Available data |
-------------------------
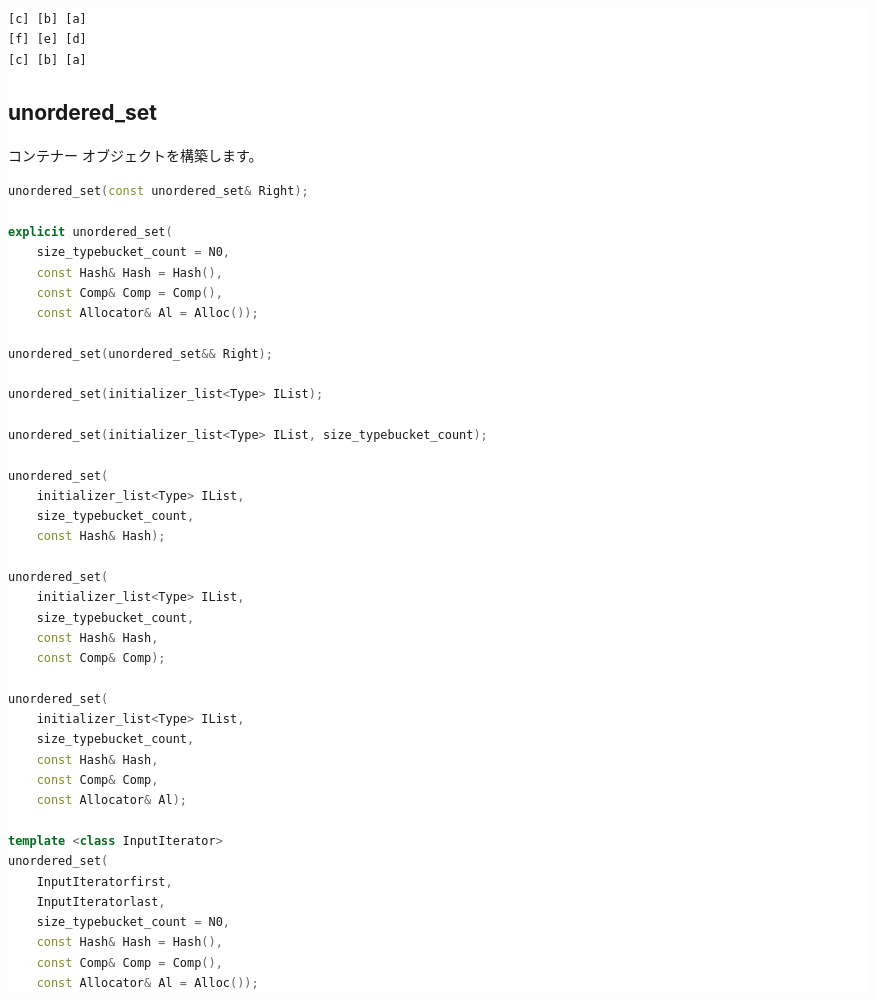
 ```Output
[c] [b] [a]
[f] [e] [d]
[c] [b] [a]
```

## <a name="unordered_set"></a>unordered_set

コンテナー オブジェクトを構築します。

```cpp
unordered_set(const unordered_set& Right);

explicit unordered_set(
    size_typebucket_count = N0,
    const Hash& Hash = Hash(),
    const Comp& Comp = Comp(),
    const Allocator& Al = Alloc());

unordered_set(unordered_set&& Right);

unordered_set(initializer_list<Type> IList);

unordered_set(initializer_list<Type> IList, size_typebucket_count);

unordered_set(
    initializer_list<Type> IList,
    size_typebucket_count,
    const Hash& Hash);

unordered_set(
    initializer_list<Type> IList,
    size_typebucket_count,
    const Hash& Hash,
    const Comp& Comp);

unordered_set(
    initializer_list<Type> IList,
    size_typebucket_count,
    const Hash& Hash,
    const Comp& Comp,
    const Allocator& Al);

template <class InputIterator>
unordered_set(
    InputIteratorfirst,
    InputIteratorlast,
    size_typebucket_count = N0,
    const Hash& Hash = Hash(),
    const Comp& Comp = Comp(),
    const Allocator& Al = Alloc());
```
-------------------------
Task directions | The records above, minus their pictures, are to be returned word for word.

Answer for the task |
 ```Output
[c] [b] [a]
[f] [e] [d]
[c] [b] [a]
```

## <a name="unordered_set"></a>unordered_set

コンテナー オブジェクトを構築します。

```cpp
unordered_set(const unordered_set& Right);

explicit unordered_set(
    size_typebucket_count = N0,
    const Hash& Hash = Hash(),
    const Comp& Comp = Comp(),
    const Allocator& Al = Alloc());

unordered_set(unordered_set&& Right);

unordered_set(initializer_list<Type> IList);

unordered_set(initializer_list<Type> IList, size_typebucket_count);

unordered_set(
    initializer_list<Type> IList,
    size_typebucket_count,
    const Hash& Hash);

unordered_set(
    initializer_list<Type> IList,
    size_typebucket_count,
    const Hash& Hash,
    const Comp& Comp);

unordered_set(
    initializer_list<Type> IList,
    size_typebucket_count,
    const Hash& Hash,
    const Comp& Comp,
    const Allocator& Al);

template <class InputIterator>
unordered_set(
    InputIteratorfirst,
    InputIteratorlast,
    size_typebucket_count = N0,
    const Hash& Hash = Hash(),
    const Comp& Comp = Comp(),
    const Allocator& Al = Alloc());
```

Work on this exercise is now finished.